Re: How is this measured?
I'd wager from your answer that I know a bit more about what marketing is than you do. Marketing is not "lying to the public by overinflating your sales figures in a way that will be readily spotted and land you in terrible trouble and is completely pointless because you already make cash and profits at truly epic rates and so there is no value greater than the cost in behaving this way".
Marketing is understanding what your customers will really value and then ensuring they are clear about how you are delivering against that. If you want a technical definition, here's one with some input from an HBS marketing prof, too:
"Marketing is the management process through which goods and services move from concept to the customer. As a practice, it consists in coordination of four elements called 4P's: (1) identification, selection, and development of a product, (2) determination of its price, (3) selection of a distribution channel to reach the customer's place, and (4) development and implementation of a promotional strategy.

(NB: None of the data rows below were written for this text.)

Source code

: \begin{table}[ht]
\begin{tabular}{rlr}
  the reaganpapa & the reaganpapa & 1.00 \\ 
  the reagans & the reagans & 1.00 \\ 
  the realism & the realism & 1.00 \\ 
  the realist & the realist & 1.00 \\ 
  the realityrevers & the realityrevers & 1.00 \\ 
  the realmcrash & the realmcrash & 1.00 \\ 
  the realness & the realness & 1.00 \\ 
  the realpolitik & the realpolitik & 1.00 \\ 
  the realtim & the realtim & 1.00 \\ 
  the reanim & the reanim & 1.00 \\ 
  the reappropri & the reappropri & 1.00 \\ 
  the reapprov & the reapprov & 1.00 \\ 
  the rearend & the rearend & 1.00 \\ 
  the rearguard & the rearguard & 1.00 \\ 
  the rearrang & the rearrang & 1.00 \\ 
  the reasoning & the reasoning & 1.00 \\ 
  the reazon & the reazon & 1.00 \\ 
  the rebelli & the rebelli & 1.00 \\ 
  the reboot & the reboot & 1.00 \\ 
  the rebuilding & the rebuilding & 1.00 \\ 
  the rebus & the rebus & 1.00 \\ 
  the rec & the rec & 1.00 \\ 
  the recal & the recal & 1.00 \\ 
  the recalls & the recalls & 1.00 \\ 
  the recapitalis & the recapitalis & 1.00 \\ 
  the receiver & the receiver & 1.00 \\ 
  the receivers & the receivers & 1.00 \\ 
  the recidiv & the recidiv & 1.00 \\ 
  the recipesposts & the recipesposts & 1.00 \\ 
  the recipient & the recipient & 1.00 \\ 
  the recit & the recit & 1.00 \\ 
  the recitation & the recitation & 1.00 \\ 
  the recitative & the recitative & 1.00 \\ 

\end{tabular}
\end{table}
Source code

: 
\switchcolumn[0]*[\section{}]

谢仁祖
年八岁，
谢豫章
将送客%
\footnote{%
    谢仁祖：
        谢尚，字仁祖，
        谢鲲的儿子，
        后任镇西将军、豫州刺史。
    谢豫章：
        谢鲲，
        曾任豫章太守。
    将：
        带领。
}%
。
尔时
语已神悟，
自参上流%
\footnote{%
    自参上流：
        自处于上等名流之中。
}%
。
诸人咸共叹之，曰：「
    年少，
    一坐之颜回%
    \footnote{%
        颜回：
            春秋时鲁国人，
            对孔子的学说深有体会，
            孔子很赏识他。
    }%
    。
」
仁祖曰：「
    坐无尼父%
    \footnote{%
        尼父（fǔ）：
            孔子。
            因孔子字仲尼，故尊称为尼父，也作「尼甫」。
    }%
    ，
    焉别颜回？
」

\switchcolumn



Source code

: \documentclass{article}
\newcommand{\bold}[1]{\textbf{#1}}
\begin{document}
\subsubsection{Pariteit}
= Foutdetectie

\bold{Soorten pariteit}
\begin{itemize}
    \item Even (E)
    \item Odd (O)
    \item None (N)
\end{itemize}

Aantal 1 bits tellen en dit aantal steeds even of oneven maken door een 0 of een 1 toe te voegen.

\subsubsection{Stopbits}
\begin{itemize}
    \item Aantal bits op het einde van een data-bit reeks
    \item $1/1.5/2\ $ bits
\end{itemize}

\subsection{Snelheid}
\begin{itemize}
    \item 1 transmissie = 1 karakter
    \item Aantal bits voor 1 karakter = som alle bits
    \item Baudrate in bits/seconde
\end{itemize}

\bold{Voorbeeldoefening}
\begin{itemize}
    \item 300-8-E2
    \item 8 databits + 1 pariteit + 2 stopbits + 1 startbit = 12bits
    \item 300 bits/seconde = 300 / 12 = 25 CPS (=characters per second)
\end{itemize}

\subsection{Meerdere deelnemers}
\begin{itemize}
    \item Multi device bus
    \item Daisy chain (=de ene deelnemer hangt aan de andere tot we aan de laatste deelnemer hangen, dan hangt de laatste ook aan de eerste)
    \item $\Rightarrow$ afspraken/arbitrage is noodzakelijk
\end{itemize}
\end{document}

As a philosophy, marketing is based on thinking about the business in terms of customer needs and their satisfaction. Marketing differs from selling because (in the words of Harvard Business School's emeritus professor of marketing Theodore C. Levitt) "Selling concerns itself with the tricks and techniques of getting people to exchange their cash for your product. It is not concerned with the values that the exchange is all about. And it does not, as marketing invariably does, view the entire business process as consisting of a tightly integrated effort to discover, create, arouse, and satisfy customer needs."